Siegelman dice que comprender el sistema de energía de Júpiter, una escala mucho mayor que la de la Tierra, también podría ayudarnos a comprender los mecanismos físicos que intervienen en nuestro propio planeta al resaltar algunas rutas de energía que también podrían existir en la Tierra.

“Poder estudiar un planeta que está tan lejos y encontrar física que se aplique allí es fascinante”, dijo. “Surge la pregunta, ¿estos procesos también son válidos para nuestro propio punto azul?”.

Juno es la primera nave espacial en capturar imágenes de los polos de Júpiter; los satélites anteriores orbitaron la región ecuatorial del planeta, proporcionando vistas de la famosa Mancha Roja del planeta.

Juno está equipado con dos sistemas de cámara, uno para imágenes de luz visible y otro que captura firmas de calor usando el Jovian Infrared Auroral Mapper (JIRAM), un instrumento en la nave espacial Juno respaldado por la Agencia Espacial Italiana.

De izquierda a derecha: Un florecimiento de fitoplancton en el mar Báltico y nubes turbulentas en la atmósfera de Júpiter (NASA)

Siegelman y sus colegas analizaron una serie de imágenes infrarrojas que capturan la región polar norte de Júpiter y, en particular, el cúmulo de vórtices polares.
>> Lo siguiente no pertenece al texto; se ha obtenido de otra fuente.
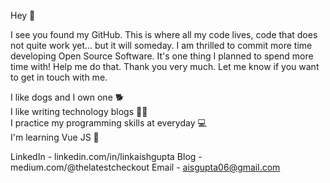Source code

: Hey 👋

I see you found my GitHub. This is where all my code lives, code that does not quite work yet... but it will someday. I am thrilled to commit more time developing Open Source Software. It's one thing I planned to spend more time with! Help me do that. Thank you very much. Let me know if you want to get in touch with me.


I like dogs and I own one 🐕 <br />
I like writing technology blogs ✍🏻 <br />
I practice my programming skills at everyday 💻  <br />
I'm learning Vue JS 📕 <br />


LinkedIn - linkedin.com/in/linkaishgupta
Blog - medium.com/@thelatestcheckout
Email - aisgupta06@gmail.com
A partir de las imágenes, los investigadores pudieron calcular la velocidad y la dirección del viento siguiendo el movimiento de las nubes entre imágenes. A continuación, el equipo interpretó las imágenes infrarrojas en términos del grosor de las nubes. Las regiones cálidas corresponden a nubes delgadas, donde es posible ver más profundamente en la atmósfera de Júpiter. Las regiones frías representan una espesa capa de nubes que cubre la atmósfera de Júpiter.
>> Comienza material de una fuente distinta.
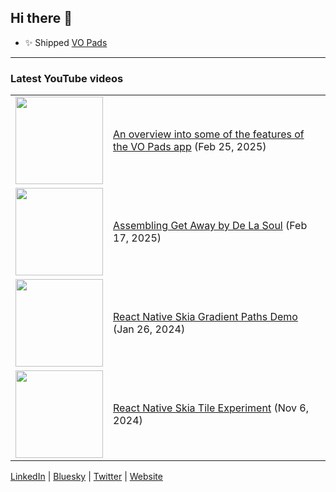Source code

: ## Hi there 👋

<!--
**odogono/odogono** is a ✨ _special_ ✨ repository because its `README.md` (this file) appears on your GitHub profile.

Here are some ideas to get you started:


- 🌱 I’m currently learning ...
- 👯 I’m looking to collaborate on ...
- 🤔 I’m looking for help with ...
- 💬 Ask me about ...
- 📫 How to reach me: ...
- 😄 Pronouns: ...
- ⚡ Fun fact: ...


[![Alex's GitHub stats](https://github-readme-stats.vercel.app/api?username=odogono&show_icons=true&count_private=true&theme=city_lights&hide_border=true&hide_title=true&bg_color=0000)](https://github.com/odogono/github-readme-stats)


-->

- ✨ Shipped [VO Pads](https://vo.odgn.net)


---

### Latest YouTube videos

<table>
<!-- YOUTUBE-VIDEOS-LIST:START -->
  <tr>
    <td>
      <a href="https://www.youtube.com/watch?v=TbISzUdwsXU"><img width="140px" src="https://i.ytimg.com/vi/fIHXmgrRzSc/mqdefault.jpg"></a>
    </td>
    <td>
      <a href="https://www.youtube.com/watch?v=TbISzUdwsXU">An overview into some of the features of the VO Pads app</a> (Feb 25, 2025)<br/>
    </td>
  </tr>
  <tr>
    <td>
      <a href="https://www.youtube.com/watch?v=R0DIJ43FIp0"><img width="140px" src="https://i.ytimg.com/vi/R0DIJ43FIp0/mqdefault.jpg"></a>
    </td>
    <td>
      <a href="https://www.youtube.com/watch?v=R0DIJ43FIp0">Assembling Get Away by De La Soul</a> (Feb 17, 2025)<br/>
    </td>
  </tr>
  <tr>
    <td>
      <a href="https://www.youtube.com/watch?v=24fjKn87tmk"><img width="140px" src="https://i.ytimg.com/vi/24fjKn87tmk/mqdefault.jpg"></a>
    </td>
    <td>
      <a href="https://www.youtube.com/watch?v=24fjKn87tmk">React Native Skia Gradient Paths Demo</a> (Jan 26, 2024)<br/>
    </td>
  </tr>
  
  <tr>
    <td>
      <a href="https://www.youtube.com/watch?v=i9X41tQZbgc"><img width="140px" src="https://i.ytimg.com/vi/i9X41tQZbgc/mqdefault.jpg"></a>
    </td>
    <td>
      <a href="https://www.youtube.com/watch?v=i9X41tQZbgc">React Native Skia Tile Experiment</a> (Nov 6, 2024)<br/>
    </td>
  </tr>
<!-- YOUTUBE-VIDEOS-LIST:END -->
</table>



[LinkedIn](https://www.linkedin.com/in/alexanderveenendaal/) | [Bluesky](https://bsky.app/profile/odogono.bsky.social) | [Twitter](https://x.com/odogono) | [Website](http://opendoorgonorth.com)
Estos hallazgos dieron a los investigadores pistas sobre la energía del sistema. Dado que las nubes jovianas se forman cuando sube aire más caliente y menos denso, los investigadores descubrieron que el aire que asciende rápidamente dentro de las nubes actúa como una fuente de energía que alimenta escalas más grandes hasta los grandes ciclones polares y circumpolares.

Fotografía de uno de los ciclones de Júpiter

Juno llegó por primera vez al sistema joviano en 2016, proporcionando a los científicos la primera mirada a estos grandes ciclones polares, que tienen un radio de unos 1.000 kilómetros. Ocho de estos ciclones ocurren en el polo norte de Júpiter y cinco en su polo sur. Estas tormentas han estado presentes desde esa primera vista hace cinco años. Los investigadores no están seguros de cómo se originaron o durante cuánto tiempo han estado circulando, pero ahora saben que la convección húmeda es lo que los sostiene. Los investigadores plantearon por primera vez la hipótesis de esta transferencia de energía después de observar rayos en las tormentas de Júpiter.

Juno continuará orbitando Júpiter hasta 2025, brindando a los investigadores y al público imágenes novedosas del planeta y su extenso sistema lunar.